Watkins Mill High School is located in Gaithersburg, an incorporated city in Montgomery County, Maryland.

The school is named after the Watkins family, who owned a mill on the property. The school's colors are orange and blue.  Watkins Mill is home to such programs as the International Baccalaureate Program, PLTW, and Academy of Finance. Watkins Mill is part of the Montgomery County Public Schools system.
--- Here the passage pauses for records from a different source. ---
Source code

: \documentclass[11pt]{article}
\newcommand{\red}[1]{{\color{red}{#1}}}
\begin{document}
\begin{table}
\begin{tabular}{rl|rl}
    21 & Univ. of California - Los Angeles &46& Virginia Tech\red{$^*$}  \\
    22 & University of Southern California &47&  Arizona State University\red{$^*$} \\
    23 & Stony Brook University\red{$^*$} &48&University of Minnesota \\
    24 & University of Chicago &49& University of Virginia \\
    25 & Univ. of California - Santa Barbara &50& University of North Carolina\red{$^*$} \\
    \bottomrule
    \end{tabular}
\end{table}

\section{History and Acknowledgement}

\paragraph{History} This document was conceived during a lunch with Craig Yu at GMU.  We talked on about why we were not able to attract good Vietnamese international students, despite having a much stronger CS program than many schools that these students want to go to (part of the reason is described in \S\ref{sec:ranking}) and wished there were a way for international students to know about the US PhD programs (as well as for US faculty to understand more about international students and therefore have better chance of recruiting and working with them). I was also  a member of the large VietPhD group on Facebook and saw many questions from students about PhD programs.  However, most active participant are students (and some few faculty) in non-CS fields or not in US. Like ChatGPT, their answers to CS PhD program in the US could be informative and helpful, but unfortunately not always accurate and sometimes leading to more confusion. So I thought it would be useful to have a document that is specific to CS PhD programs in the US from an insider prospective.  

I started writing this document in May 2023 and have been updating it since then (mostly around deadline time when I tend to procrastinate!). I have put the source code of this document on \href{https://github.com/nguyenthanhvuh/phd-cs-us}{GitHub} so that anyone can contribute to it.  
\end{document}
The principal is Carol Goddard.
The school opened in 1989 at 269,706 ft² with a 28,140 ft² addition in 1994 and a 3,733 ft² in 1999 with 300 ft² of renovation.  The school now encompasses 301,579 ft².

Demographics
According to the Montgomery County Public Schools regulatory accountability report, the ethnic demographic breakdown of students is:

Ethnicity
 African American: 29.8%
 Hispanic: 50.2%
 Non-Hispanic White: 7.7%
 Asian: 8.0%
 American Indian/Alaska native: <5%
 Native Hawaiian or other Pacific islander: <5%

Services
 Students receiving free and reduced-price meals (FARMS): 50.2%
 English for speakers of other languages (ESOL): 24.2%
 Students receiving special education services: 11.9%

Sports

Watkins Mill High School offers the following sports:

Baseball (boys)
Basketball (boys & girls)
Bocce (coed)
Cheerleading (coed)
Cross Country (boys & girls)
Field Hockey (girls)
Football (boys)
Golf (coed)
Indoor Track (boys & girls)
Lacrosse (boys & girls)
Poms (girls)
Soccer (boys & girls) 
Softball (girls)
Swim & Dive (boys & girls)
Tennis (boys & girls)
Track & Field (boys & girls)
Volleyball (boys & girls & coed)
Wrestling (boys)
POM's (girls)

The school mascot is Wally the Wolverine.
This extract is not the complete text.